▶ [LISTED RECORDS]

◆ ◆ ◆ ◆ ◆

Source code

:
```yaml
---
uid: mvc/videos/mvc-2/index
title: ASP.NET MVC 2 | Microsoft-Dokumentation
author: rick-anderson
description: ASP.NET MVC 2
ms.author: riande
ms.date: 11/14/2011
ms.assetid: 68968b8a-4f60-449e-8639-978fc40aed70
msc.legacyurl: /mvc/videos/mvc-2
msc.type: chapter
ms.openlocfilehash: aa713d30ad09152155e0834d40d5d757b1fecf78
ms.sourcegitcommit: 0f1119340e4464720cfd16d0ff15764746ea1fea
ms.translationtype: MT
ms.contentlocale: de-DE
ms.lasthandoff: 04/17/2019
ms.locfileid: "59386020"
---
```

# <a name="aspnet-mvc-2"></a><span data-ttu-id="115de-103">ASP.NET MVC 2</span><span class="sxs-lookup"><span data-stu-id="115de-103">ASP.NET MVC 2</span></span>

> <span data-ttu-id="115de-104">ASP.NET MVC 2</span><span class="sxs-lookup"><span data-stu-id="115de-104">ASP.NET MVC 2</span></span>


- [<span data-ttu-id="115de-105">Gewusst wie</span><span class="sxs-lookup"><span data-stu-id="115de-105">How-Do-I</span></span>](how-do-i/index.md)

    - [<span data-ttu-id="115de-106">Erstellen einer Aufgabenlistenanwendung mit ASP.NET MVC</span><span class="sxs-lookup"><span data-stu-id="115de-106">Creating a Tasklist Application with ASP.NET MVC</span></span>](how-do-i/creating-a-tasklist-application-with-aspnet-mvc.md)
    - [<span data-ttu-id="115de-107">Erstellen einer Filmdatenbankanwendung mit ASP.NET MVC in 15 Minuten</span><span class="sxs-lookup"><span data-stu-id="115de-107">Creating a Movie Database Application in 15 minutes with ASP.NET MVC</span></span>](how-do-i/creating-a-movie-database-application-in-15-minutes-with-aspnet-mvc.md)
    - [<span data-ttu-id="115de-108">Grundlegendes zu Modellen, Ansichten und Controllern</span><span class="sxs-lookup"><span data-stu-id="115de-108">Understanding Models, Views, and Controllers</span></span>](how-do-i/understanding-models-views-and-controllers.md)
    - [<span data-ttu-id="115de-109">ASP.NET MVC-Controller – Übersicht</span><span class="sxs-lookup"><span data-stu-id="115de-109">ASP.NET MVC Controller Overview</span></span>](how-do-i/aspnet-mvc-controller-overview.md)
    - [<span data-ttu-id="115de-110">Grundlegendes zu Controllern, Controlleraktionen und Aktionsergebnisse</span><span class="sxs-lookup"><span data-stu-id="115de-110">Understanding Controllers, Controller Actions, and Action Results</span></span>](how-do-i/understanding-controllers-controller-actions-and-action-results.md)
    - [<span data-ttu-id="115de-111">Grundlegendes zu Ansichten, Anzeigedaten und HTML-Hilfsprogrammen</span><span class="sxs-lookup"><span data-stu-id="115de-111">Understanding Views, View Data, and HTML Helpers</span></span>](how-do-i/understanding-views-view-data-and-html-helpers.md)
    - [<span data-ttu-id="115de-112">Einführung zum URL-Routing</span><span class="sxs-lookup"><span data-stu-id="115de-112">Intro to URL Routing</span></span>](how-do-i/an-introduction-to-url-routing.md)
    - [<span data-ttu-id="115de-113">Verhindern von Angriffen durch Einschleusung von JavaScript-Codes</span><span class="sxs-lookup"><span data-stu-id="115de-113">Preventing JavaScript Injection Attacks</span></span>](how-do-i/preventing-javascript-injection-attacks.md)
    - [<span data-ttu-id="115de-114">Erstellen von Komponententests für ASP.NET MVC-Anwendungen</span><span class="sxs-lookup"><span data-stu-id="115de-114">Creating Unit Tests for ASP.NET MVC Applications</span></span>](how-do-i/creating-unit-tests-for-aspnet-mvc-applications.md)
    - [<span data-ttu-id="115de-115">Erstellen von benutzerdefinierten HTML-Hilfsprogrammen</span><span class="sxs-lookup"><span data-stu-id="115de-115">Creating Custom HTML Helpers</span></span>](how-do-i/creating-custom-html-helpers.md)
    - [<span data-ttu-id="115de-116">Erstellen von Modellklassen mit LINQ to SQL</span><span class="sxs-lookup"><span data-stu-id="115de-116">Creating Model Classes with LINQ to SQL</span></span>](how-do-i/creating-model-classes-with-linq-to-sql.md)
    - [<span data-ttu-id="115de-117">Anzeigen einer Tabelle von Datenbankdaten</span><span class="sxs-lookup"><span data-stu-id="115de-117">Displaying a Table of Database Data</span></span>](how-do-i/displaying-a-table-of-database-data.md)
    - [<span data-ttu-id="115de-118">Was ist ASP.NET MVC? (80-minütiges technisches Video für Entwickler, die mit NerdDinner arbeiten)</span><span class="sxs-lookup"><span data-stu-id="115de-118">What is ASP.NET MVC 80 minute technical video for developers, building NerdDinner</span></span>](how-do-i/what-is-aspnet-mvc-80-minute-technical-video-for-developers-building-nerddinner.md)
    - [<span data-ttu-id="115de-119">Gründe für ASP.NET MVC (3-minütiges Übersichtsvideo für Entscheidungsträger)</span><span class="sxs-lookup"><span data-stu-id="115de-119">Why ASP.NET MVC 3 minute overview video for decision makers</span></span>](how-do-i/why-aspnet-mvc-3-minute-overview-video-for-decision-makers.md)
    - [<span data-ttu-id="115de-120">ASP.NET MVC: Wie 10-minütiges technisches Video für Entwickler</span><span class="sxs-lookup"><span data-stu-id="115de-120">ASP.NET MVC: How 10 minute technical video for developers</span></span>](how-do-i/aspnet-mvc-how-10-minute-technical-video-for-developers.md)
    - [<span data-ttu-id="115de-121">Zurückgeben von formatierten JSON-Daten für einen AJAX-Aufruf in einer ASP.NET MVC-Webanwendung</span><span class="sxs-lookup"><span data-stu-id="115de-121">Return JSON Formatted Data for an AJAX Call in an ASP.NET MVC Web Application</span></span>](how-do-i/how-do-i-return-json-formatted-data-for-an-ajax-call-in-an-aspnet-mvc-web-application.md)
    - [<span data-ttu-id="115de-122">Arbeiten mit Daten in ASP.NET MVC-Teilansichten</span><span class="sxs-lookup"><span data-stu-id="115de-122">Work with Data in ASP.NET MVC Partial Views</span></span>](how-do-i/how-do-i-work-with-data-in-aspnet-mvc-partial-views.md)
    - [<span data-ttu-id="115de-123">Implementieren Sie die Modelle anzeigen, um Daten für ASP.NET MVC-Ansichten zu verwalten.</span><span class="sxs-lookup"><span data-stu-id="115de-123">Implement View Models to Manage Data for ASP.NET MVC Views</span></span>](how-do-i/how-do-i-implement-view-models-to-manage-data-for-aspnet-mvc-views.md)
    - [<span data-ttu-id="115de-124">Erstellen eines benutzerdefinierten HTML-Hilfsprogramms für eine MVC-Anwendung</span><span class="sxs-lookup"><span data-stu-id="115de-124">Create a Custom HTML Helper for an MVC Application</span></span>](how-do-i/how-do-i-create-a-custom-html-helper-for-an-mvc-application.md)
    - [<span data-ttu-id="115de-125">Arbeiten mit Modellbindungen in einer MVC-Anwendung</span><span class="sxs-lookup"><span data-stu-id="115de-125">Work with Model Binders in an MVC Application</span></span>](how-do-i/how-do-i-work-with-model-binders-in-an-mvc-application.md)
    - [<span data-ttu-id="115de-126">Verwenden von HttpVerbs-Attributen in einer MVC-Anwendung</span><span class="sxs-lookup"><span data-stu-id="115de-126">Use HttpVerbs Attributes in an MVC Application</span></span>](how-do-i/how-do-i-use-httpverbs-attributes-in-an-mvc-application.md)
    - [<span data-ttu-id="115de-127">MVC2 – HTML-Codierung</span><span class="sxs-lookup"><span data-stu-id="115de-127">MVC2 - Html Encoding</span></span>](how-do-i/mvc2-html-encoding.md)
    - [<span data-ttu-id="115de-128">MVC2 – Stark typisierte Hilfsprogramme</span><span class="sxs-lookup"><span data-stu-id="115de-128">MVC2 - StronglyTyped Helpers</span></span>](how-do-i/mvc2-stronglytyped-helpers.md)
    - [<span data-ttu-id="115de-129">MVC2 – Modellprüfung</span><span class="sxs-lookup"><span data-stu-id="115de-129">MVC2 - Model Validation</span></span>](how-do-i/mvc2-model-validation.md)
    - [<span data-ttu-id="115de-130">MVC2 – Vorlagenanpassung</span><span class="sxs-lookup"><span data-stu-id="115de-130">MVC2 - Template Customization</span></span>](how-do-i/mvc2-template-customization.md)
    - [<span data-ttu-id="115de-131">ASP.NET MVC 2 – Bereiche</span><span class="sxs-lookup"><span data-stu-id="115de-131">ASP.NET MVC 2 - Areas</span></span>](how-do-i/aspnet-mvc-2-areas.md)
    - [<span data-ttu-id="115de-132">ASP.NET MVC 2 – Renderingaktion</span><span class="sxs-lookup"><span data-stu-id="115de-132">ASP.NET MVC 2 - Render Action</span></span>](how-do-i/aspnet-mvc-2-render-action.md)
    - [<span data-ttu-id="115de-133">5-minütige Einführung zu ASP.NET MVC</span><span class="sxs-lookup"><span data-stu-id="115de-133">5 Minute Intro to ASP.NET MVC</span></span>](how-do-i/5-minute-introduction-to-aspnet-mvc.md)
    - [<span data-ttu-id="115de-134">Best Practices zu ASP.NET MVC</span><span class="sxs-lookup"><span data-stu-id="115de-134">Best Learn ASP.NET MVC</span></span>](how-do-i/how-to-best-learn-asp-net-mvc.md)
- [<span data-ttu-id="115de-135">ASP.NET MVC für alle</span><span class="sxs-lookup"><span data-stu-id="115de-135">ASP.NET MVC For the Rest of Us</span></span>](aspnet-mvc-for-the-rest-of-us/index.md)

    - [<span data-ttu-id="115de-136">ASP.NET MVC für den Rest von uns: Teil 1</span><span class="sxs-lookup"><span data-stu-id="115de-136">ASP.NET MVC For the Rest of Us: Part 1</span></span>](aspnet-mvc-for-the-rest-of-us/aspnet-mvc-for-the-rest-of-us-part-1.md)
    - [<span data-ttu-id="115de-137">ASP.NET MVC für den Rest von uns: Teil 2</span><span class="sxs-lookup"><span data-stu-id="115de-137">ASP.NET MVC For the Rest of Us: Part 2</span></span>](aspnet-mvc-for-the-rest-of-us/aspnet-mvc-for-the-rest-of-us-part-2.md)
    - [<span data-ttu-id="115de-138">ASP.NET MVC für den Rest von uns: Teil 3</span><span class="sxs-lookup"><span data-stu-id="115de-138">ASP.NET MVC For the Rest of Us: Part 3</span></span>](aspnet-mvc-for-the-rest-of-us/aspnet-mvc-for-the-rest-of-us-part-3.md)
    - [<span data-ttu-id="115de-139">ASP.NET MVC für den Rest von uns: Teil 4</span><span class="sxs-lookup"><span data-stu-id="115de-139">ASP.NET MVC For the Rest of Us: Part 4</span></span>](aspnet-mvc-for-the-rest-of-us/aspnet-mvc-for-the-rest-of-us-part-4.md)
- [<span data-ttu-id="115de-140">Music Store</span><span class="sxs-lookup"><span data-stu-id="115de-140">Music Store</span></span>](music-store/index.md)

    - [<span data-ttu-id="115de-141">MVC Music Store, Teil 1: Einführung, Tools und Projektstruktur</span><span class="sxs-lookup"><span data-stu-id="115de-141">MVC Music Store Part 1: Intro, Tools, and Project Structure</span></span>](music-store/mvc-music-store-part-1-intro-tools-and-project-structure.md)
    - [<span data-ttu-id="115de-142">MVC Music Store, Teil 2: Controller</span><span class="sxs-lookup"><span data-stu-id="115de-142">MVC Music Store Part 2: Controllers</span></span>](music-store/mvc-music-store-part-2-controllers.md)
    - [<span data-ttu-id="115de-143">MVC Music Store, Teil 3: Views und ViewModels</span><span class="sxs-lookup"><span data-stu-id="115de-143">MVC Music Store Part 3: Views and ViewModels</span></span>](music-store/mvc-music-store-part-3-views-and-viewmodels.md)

◆ ◆ ◆ ◆ ◆

▶ [AIM OF THE EXERCISE] Show me every line of the entries above that holds "work".

▶ [RESULT]
    - [<span data-ttu-id="115de-122">Arbeiten mit Daten in ASP.NET MVC-Teilansichten</span><span class="sxs-lookup"><span data-stu-id="115de-122">Work with Data in ASP.NET MVC Partial Views</span></span>](how-do-i/how-do-i-work-with-data-in-aspnet-mvc-partial-views.md)
    - [<span data-ttu-id="115de-125">Arbeiten mit Modellbindungen in einer MVC-Anwendung</span><span class="sxs-lookup"><span data-stu-id="115de-125">Work with Model Binders in an MVC Application</span></span>](how-do-i/how-do-i-work-with-model-binders-in-an-mvc-application.md)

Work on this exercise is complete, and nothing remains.